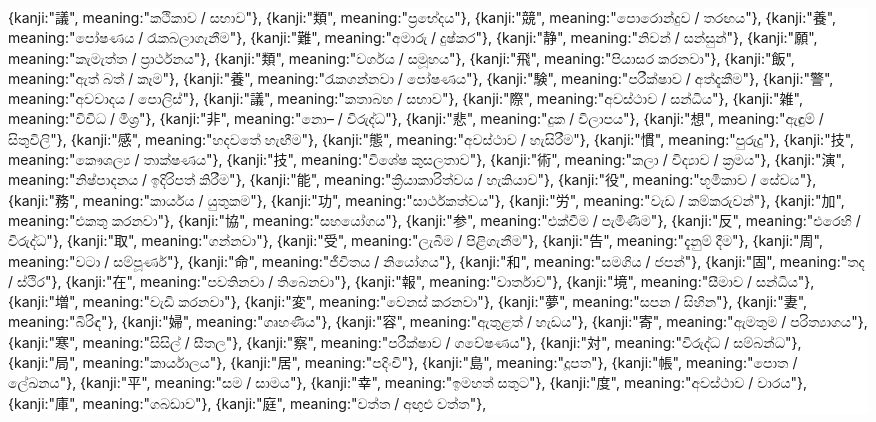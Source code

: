   {kanji:"議", meaning:"කථිකාව / සභාව"},
  {kanji:"類", meaning:"ප්‍රභේදය"},
  {kanji:"競", meaning:"පොරොන්දුව / තරඟය"},
  {kanji:"養", meaning:"පෝෂණය / රැකබලාගැනීම"},
  {kanji:"難", meaning:"අමාරු / දුෂ්කර"},
  {kanji:"静", meaning:"නිවන් / සන්සුන්"},
  {kanji:"願", meaning:"කැමැත්ත / ප්‍රාර්ථනය"},
  {kanji:"類", meaning:"වර්ගය / සමූහය"},
  {kanji:"飛", meaning:"පියාසර කරනවා"},
  {kanji:"飯", meaning:"ඇත් බත් / කෑම"},
  {kanji:"養", meaning:"රැකගන්නවා / පෝෂණය"},
  {kanji:"験", meaning:"පරීක්ෂාව / අත්දැකීම"},
  {kanji:"警", meaning:"අවවාදය / පොලිස්"},
  {kanji:"議", meaning:"කතාබහ / සභාව"},
  {kanji:"際", meaning:"අවස්ථාව / සන්ධිය"},
  {kanji:"雑", meaning:"විවිධ / මිශ්‍ර"},
  {kanji:"非", meaning:"නො– / විරුද්ධ"},
  {kanji:"悲", meaning:"දුක / විලාපය"},
  {kanji:"想", meaning:"ඇඳුම් / සිතුවිලි"},
  {kanji:"感", meaning:"හදවතේ හැඟීම"},
  {kanji:"態", meaning:"අවස්ථාව / හැසිරීම"},
  {kanji:"慣", meaning:"පුරුදු"},
  {kanji:"技", meaning:"කෞශල්‍ය / තාක්ෂණය"},
  {kanji:"技", meaning:"විශේෂ කුසලතාව"},
  {kanji:"術", meaning:"කලා / විද්‍යාව / ක්‍රමය"},
  {kanji:"演", meaning:"නිෂ්පාදනය / ඉදිරිපත් කිරීම"},
  {kanji:"能", meaning:"ක්‍රියාකාරිත්වය / හැකියාව"},
  {kanji:"役", meaning:"භූමිකාව / සේවය"},
  {kanji:"務", meaning:"කාර්යය / යුතුකම"},
  {kanji:"功", meaning:"සාර්ථකත්වය"},
  {kanji:"労", meaning:"වැඩ / කම්කරුවන්"},
  {kanji:"加", meaning:"එකතු කරනවා"},
  {kanji:"協", meaning:"සහයෝගය"},
  {kanji:"参", meaning:"එක්වීම / පැමිණීම"},
  {kanji:"反", meaning:"එරෙහි / විරුද්ධ"},
  {kanji:"取", meaning:"ගන්නවා"},
  {kanji:"受", meaning:"ලැබීම / පිළිගැනීම"},
  {kanji:"告", meaning:"දැනුම් දීම"},
  {kanji:"周", meaning:"වටා / සම්පූර්ණ"},
  {kanji:"命", meaning:"ජීවිතය / නියෝගය"},
  {kanji:"和", meaning:"සමගිය / ජපන්"},
  {kanji:"固", meaning:"තද / ස්ථිර"},
  {kanji:"在", meaning:"පවතිනවා / තිබෙනවා"},
  {kanji:"報", meaning:"වාර්තාව"},
  {kanji:"境", meaning:"සීමාව / සන්ධිය"},
  {kanji:"増", meaning:"වැඩි කරනවා"},
  {kanji:"変", meaning:"වෙනස් කරනවා"},
  {kanji:"夢", meaning:"සපන / සිහින"},
  {kanji:"妻", meaning:"බිරිඳ"},
  {kanji:"婦", meaning:"ගෘහණිය"},
  {kanji:"容", meaning:"ඇතුළත් / හැඩය"},
  {kanji:"寄", meaning:"ඇමතුම / පරිත්‍යාගය"},
  {kanji:"寒", meaning:"සිසිල් / සීතල"},
  {kanji:"察", meaning:"පරීක්ෂාව / ගවේෂණය"},
  {kanji:"対", meaning:"විරුද්ධ / සම්බන්ධ"},
  {kanji:"局", meaning:"කාර්යාලය"},
  {kanji:"居", meaning:"පදිංචි"},
  {kanji:"島", meaning:"දූපත"},
  {kanji:"帳", meaning:"පොත / ලේඛනය"},
  {kanji:"平", meaning:"සම / සාමය"},
  {kanji:"幸", meaning:"ඉමහත් සතුට"},
  {kanji:"度", meaning:"අවස්ථාව / වාරය"},
  {kanji:"庫", meaning:"ගබඩාව"},
  {kanji:"庭", meaning:"වත්ත / අඟුළු වත්ත"},
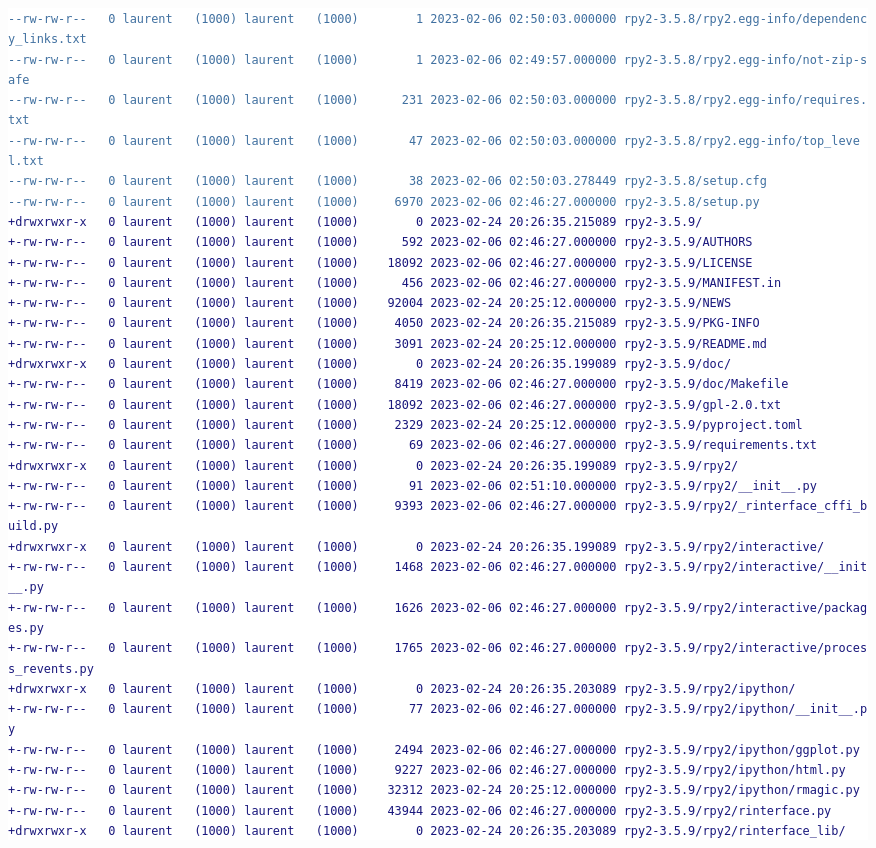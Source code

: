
 ```diff
--rw-rw-r--   0 laurent   (1000) laurent   (1000)        1 2023-02-06 02:50:03.000000 rpy2-3.5.8/rpy2.egg-info/dependency_links.txt
--rw-rw-r--   0 laurent   (1000) laurent   (1000)        1 2023-02-06 02:49:57.000000 rpy2-3.5.8/rpy2.egg-info/not-zip-safe
--rw-rw-r--   0 laurent   (1000) laurent   (1000)      231 2023-02-06 02:50:03.000000 rpy2-3.5.8/rpy2.egg-info/requires.txt
--rw-rw-r--   0 laurent   (1000) laurent   (1000)       47 2023-02-06 02:50:03.000000 rpy2-3.5.8/rpy2.egg-info/top_level.txt
--rw-rw-r--   0 laurent   (1000) laurent   (1000)       38 2023-02-06 02:50:03.278449 rpy2-3.5.8/setup.cfg
--rw-rw-r--   0 laurent   (1000) laurent   (1000)     6970 2023-02-06 02:46:27.000000 rpy2-3.5.8/setup.py
+drwxrwxr-x   0 laurent   (1000) laurent   (1000)        0 2023-02-24 20:26:35.215089 rpy2-3.5.9/
+-rw-rw-r--   0 laurent   (1000) laurent   (1000)      592 2023-02-06 02:46:27.000000 rpy2-3.5.9/AUTHORS
+-rw-rw-r--   0 laurent   (1000) laurent   (1000)    18092 2023-02-06 02:46:27.000000 rpy2-3.5.9/LICENSE
+-rw-rw-r--   0 laurent   (1000) laurent   (1000)      456 2023-02-06 02:46:27.000000 rpy2-3.5.9/MANIFEST.in
+-rw-rw-r--   0 laurent   (1000) laurent   (1000)    92004 2023-02-24 20:25:12.000000 rpy2-3.5.9/NEWS
+-rw-rw-r--   0 laurent   (1000) laurent   (1000)     4050 2023-02-24 20:26:35.215089 rpy2-3.5.9/PKG-INFO
+-rw-rw-r--   0 laurent   (1000) laurent   (1000)     3091 2023-02-24 20:25:12.000000 rpy2-3.5.9/README.md
+drwxrwxr-x   0 laurent   (1000) laurent   (1000)        0 2023-02-24 20:26:35.199089 rpy2-3.5.9/doc/
+-rw-rw-r--   0 laurent   (1000) laurent   (1000)     8419 2023-02-06 02:46:27.000000 rpy2-3.5.9/doc/Makefile
+-rw-rw-r--   0 laurent   (1000) laurent   (1000)    18092 2023-02-06 02:46:27.000000 rpy2-3.5.9/gpl-2.0.txt
+-rw-rw-r--   0 laurent   (1000) laurent   (1000)     2329 2023-02-24 20:25:12.000000 rpy2-3.5.9/pyproject.toml
+-rw-rw-r--   0 laurent   (1000) laurent   (1000)       69 2023-02-06 02:46:27.000000 rpy2-3.5.9/requirements.txt
+drwxrwxr-x   0 laurent   (1000) laurent   (1000)        0 2023-02-24 20:26:35.199089 rpy2-3.5.9/rpy2/
+-rw-rw-r--   0 laurent   (1000) laurent   (1000)       91 2023-02-06 02:51:10.000000 rpy2-3.5.9/rpy2/__init__.py
+-rw-rw-r--   0 laurent   (1000) laurent   (1000)     9393 2023-02-06 02:46:27.000000 rpy2-3.5.9/rpy2/_rinterface_cffi_build.py
+drwxrwxr-x   0 laurent   (1000) laurent   (1000)        0 2023-02-24 20:26:35.199089 rpy2-3.5.9/rpy2/interactive/
+-rw-rw-r--   0 laurent   (1000) laurent   (1000)     1468 2023-02-06 02:46:27.000000 rpy2-3.5.9/rpy2/interactive/__init__.py
+-rw-rw-r--   0 laurent   (1000) laurent   (1000)     1626 2023-02-06 02:46:27.000000 rpy2-3.5.9/rpy2/interactive/packages.py
+-rw-rw-r--   0 laurent   (1000) laurent   (1000)     1765 2023-02-06 02:46:27.000000 rpy2-3.5.9/rpy2/interactive/process_revents.py
+drwxrwxr-x   0 laurent   (1000) laurent   (1000)        0 2023-02-24 20:26:35.203089 rpy2-3.5.9/rpy2/ipython/
+-rw-rw-r--   0 laurent   (1000) laurent   (1000)       77 2023-02-06 02:46:27.000000 rpy2-3.5.9/rpy2/ipython/__init__.py
+-rw-rw-r--   0 laurent   (1000) laurent   (1000)     2494 2023-02-06 02:46:27.000000 rpy2-3.5.9/rpy2/ipython/ggplot.py
+-rw-rw-r--   0 laurent   (1000) laurent   (1000)     9227 2023-02-06 02:46:27.000000 rpy2-3.5.9/rpy2/ipython/html.py
+-rw-rw-r--   0 laurent   (1000) laurent   (1000)    32312 2023-02-24 20:25:12.000000 rpy2-3.5.9/rpy2/ipython/rmagic.py
+-rw-rw-r--   0 laurent   (1000) laurent   (1000)    43944 2023-02-06 02:46:27.000000 rpy2-3.5.9/rpy2/rinterface.py
+drwxrwxr-x   0 laurent   (1000) laurent   (1000)        0 2023-02-24 20:26:35.203089 rpy2-3.5.9/rpy2/rinterface_lib/
```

..............................

» Your instructions: From the listing above, determine how many lines contain "setup", then write only that number.

» Response to this exercise: 2